The Youth Village in Pet Hatikvah is welcoming families evacuated from the south of Israel while The Parents Home in in Tel Aviv is providing temporary shelter for the evacuated elderly who need specialised housing. A telephone hotline provides everything from emotional support for women and men whose partners have been called up to reserve duty, to helping with shopping and WIZOUK has committed to provide at least one mobile bomb shelter for the Youth Villages.

MyIsrael supports 18 charities in Israel. “Most of these have reverted to lockdown working practices and I, too, am working from my dining room table with my kids at home,” says project co-ordinator Eli Rudolph. “One of the organisations which has been hardest hit is Family Net in Ashkelon, which supports very poor families. There is an immediate need for laptops so that kids can be schooled at home and also for people to keep in touch with the outside world. Beit Daniella, an organisation that  helps children who have been institutionalised, has had to shut its premises because it does not have a central shelter. We are helping to fund one but even when we have the money it can take 45 days to build it.”

IDF soldier receives medical supplies form MyIsrael

In most cases immediate needs are being taken care of by the local municipality or other organisations so MyIsrael is careful to send funds where they are needed most.
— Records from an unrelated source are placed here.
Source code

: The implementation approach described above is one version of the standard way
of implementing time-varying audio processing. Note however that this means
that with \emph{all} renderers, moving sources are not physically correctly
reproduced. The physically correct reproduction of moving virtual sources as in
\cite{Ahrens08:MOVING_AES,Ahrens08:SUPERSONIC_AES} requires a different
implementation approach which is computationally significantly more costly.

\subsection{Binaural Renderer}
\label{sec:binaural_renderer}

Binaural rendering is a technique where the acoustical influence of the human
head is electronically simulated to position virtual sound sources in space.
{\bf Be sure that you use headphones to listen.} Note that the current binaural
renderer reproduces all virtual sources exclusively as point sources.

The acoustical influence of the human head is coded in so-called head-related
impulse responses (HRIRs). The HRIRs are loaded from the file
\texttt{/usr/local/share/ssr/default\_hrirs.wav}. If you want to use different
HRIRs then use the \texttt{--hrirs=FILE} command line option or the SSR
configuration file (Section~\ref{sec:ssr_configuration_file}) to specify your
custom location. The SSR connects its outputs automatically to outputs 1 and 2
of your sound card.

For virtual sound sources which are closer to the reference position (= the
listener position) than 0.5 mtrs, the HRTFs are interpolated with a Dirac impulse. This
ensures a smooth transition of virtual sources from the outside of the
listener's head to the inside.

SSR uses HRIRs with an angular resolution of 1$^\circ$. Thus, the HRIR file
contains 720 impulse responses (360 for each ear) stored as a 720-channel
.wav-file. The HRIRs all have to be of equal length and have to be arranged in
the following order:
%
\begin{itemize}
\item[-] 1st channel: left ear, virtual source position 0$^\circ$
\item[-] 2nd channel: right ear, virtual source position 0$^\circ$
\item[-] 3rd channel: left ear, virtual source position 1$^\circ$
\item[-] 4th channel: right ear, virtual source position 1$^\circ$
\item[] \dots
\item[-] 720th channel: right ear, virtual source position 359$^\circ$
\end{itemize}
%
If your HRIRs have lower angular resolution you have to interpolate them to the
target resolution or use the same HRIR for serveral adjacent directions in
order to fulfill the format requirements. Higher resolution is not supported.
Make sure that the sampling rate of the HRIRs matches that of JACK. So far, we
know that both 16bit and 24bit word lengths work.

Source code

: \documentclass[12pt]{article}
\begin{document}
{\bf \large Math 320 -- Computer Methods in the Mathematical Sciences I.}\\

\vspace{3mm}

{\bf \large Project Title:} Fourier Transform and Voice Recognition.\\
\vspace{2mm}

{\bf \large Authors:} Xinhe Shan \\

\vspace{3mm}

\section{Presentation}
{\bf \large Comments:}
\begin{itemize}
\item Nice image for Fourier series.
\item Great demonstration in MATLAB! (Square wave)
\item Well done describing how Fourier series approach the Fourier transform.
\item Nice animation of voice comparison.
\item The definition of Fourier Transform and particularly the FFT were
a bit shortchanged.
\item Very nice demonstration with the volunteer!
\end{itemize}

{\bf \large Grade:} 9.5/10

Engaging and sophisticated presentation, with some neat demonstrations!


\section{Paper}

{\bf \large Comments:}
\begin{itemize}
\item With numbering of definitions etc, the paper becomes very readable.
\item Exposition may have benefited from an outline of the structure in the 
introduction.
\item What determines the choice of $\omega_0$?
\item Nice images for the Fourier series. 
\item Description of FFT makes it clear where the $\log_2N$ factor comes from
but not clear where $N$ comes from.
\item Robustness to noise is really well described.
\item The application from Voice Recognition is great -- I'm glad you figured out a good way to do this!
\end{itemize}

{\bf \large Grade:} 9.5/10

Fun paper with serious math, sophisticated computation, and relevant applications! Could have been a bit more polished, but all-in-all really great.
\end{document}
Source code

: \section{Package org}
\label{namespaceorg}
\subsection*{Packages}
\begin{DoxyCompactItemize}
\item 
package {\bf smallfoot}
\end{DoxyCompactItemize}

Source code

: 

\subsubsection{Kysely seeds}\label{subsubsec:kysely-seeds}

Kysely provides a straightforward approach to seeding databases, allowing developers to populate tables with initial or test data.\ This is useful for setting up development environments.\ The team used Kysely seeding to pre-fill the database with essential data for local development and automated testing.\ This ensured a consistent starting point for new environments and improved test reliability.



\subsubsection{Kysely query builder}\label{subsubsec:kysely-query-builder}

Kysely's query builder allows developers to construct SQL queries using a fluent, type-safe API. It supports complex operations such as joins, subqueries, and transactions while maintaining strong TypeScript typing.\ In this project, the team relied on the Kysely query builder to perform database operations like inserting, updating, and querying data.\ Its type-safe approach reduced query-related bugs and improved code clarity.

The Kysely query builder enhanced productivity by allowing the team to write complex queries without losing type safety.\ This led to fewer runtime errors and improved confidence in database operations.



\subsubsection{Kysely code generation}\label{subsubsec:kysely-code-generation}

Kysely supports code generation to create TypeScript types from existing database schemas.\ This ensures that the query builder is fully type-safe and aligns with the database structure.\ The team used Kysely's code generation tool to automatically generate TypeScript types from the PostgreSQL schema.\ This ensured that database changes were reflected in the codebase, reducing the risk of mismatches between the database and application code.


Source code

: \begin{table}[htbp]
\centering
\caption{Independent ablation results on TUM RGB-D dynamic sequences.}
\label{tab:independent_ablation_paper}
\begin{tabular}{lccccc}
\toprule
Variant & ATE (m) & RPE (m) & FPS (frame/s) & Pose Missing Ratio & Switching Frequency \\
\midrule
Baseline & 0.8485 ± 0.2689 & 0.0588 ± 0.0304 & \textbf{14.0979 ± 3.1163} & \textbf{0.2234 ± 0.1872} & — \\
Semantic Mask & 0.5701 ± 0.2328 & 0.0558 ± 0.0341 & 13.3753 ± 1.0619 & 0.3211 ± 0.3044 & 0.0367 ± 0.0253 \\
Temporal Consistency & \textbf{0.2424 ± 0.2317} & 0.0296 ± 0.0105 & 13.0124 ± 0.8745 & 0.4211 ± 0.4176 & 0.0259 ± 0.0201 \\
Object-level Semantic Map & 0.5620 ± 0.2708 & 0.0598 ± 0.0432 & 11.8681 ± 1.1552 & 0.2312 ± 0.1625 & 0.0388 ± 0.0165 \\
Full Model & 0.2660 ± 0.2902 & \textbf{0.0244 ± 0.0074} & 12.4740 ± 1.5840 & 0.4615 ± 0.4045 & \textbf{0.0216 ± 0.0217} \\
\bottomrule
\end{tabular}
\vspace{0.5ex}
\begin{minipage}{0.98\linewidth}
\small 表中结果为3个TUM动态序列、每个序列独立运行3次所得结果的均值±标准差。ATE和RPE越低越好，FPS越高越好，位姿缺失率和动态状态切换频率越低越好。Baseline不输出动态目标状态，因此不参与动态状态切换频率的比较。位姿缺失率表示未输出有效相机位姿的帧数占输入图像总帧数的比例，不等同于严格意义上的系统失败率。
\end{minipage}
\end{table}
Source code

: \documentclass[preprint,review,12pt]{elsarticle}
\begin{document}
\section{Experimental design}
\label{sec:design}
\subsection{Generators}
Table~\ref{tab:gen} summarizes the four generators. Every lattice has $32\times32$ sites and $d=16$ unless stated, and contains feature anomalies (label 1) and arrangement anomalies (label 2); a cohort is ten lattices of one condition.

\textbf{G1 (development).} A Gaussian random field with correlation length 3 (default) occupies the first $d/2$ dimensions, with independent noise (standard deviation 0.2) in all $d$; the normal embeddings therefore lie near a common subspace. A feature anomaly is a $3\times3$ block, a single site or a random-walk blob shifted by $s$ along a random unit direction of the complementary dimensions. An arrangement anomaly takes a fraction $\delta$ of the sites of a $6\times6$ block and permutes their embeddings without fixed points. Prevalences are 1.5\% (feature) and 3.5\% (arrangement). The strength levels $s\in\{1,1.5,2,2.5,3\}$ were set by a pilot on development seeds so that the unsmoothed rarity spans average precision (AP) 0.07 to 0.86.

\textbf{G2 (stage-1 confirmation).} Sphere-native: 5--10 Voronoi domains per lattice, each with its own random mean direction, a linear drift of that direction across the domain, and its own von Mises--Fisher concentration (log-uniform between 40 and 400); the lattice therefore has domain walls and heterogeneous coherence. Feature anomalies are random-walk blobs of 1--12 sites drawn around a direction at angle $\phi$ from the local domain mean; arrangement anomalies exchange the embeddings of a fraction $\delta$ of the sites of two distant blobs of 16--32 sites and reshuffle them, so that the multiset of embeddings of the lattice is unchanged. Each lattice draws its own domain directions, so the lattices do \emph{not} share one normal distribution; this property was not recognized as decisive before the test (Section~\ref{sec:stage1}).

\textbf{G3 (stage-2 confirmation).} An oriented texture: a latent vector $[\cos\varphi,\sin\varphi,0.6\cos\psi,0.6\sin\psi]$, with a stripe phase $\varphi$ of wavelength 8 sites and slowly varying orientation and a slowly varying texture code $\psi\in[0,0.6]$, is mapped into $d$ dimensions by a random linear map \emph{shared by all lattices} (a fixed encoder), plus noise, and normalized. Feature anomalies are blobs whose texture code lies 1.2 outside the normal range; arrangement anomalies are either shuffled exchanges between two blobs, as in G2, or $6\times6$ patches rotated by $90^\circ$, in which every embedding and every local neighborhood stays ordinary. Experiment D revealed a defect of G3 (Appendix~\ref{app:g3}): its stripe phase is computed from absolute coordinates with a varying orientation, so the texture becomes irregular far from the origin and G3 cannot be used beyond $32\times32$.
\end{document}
“We are receiving hundreds of requests and we are vetting every one to ensure it’s not being fulfilled by another means. We are also aware that we need to hold some money back because we know more help will be needed further down the line – for example mothers will need respite days and therapy.

Funds are being raised for therapy dolls

“One of our projects, Click, organises social and and vocational activities for the elderly and we have utilised this to prepare activity kits for children in the south. The therapy animals we work with are hugely distressed by all the sirens and we are now providing therapy dolls for children.

“We have also used funds to provide for soldiers who got called up immediately and didn’t have time to pack anything – they need mattresses, coffee pods, portable chargers even simple medical supplies like paracetamol and ibuprofen. We even had a request from a dad to supply a birthday present to his child who was evacuated.”